The structure of the jellyfish itself consists of three layers, namely first, the outer layer or epidermis, second, the middle layer which is made of a thick elastic substance similar to jelly or mesoglea. Third, the inner layer or commonly called the gastrodermis.
Spiders are an example of an invertebrate animal with an exoskeleton consisting of a cuticle and made of chitin. This animal has a body divided into two main parts, namely the cephalothorax and abdomen. Most spiders have eight eyes and a mouth known as chelicerae. Inside the chelicerae are equipped with fangs that can be used to inject poison into their prey.
Quoted from the Encyclopedia Britannica, there are more than 43,000 species of spiders in the world. These spiders live in almost all parts of the earth, except for the polar regions, the highest mountains and the oceans.
Snails are invertebrate animals with soft bodies and heads that have tentacles to feel their surroundings. Snails themselves have a mouth made of a radula or a tool that can be used to scrape food from most surfaces.
Snails are known to have strong, muscular legs and thick slime. This will be very helpful for movement on rough surfaces. Mucus owned by snails can also prevent it from drying out. However, the mucus can also harden to form a blockage.
Squid is an example of an invertebrate that belongs to the Mollusca phylum. Today, there are hundreds of species of squid scattered throughout the world’s oceans, from the shallowest waters to the deepest.
Squids also have a tubular body, a small internal shell like a rod, and are equipped with two tentacles that are much longer than the arms. In addition, squid can change color and swim backwards. This is done by utilizing the thrust of water that comes out of his body.
Worms are examples of legless invertebrates with flat or round bodies with heads and tails. Worms themselves are known as animals that do not have a hard skeleton. Worms are usually found in water or wet soil, they can even be in other, larger animals.
Worms are animals that can live in a variety of habitats, such as parks, hydrothermal vents, deep ocean, toxic environments, to the cold waters of Antarctica. The size of the worms themselves varies greatly, ranging from small worms such as microscopic sizes to very long worms.

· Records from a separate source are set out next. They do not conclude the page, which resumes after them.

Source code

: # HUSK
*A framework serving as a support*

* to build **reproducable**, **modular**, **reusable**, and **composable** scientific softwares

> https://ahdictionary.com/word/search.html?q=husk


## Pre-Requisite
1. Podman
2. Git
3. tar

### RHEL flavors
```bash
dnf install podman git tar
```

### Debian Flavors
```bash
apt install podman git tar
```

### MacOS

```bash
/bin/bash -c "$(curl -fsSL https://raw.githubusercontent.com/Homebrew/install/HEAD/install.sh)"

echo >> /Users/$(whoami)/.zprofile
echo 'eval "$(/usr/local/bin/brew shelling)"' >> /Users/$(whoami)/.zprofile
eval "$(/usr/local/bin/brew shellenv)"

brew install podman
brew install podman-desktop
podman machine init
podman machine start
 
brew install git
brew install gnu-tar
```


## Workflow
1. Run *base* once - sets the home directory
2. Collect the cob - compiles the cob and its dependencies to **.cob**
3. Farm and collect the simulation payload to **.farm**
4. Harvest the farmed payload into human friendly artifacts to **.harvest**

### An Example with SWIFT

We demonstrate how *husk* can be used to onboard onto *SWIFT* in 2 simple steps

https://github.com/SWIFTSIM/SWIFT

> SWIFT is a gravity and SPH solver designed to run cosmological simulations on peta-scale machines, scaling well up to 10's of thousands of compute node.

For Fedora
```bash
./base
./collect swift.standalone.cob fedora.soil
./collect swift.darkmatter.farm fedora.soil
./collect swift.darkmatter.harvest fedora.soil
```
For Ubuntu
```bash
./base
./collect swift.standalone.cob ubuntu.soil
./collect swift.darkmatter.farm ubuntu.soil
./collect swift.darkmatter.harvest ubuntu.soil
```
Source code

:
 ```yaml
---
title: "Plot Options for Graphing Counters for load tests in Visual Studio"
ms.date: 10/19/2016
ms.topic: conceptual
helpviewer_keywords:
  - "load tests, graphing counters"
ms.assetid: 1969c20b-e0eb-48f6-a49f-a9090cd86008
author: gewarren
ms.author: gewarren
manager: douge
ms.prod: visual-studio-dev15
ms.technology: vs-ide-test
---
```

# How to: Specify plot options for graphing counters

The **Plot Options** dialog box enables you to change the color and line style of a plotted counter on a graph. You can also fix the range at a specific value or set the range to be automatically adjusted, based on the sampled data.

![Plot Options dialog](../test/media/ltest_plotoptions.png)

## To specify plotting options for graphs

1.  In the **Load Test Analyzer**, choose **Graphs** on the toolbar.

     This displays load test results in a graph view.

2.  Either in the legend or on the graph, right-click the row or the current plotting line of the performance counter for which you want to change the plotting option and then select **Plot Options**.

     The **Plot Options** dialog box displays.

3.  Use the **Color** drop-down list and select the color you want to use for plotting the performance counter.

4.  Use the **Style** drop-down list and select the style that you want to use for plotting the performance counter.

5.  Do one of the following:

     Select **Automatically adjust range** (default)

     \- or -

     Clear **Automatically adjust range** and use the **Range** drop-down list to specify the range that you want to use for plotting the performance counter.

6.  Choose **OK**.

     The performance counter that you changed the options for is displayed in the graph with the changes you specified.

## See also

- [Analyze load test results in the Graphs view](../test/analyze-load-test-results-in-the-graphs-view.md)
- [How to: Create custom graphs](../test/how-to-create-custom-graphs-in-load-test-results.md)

Leeches are an example of an invertebrate animal that belongs to the phylum Annelida. The leech itself has a bilaterally symmetrical shape and thick muscles. The shape of the leech itself is almost the same as a worm, it’s just that there are many leeches that have a shape similar to a pear and are wide.
Most leeches spend their habitat in fresh water. However, there are some juha leeches that can live on land and sea. Land-dwelling leeches are especially easy to spot on the ground or low leaves in wet rainforests. Leeches are known to be unable to swim in water, but they can live by immersing themselves in water.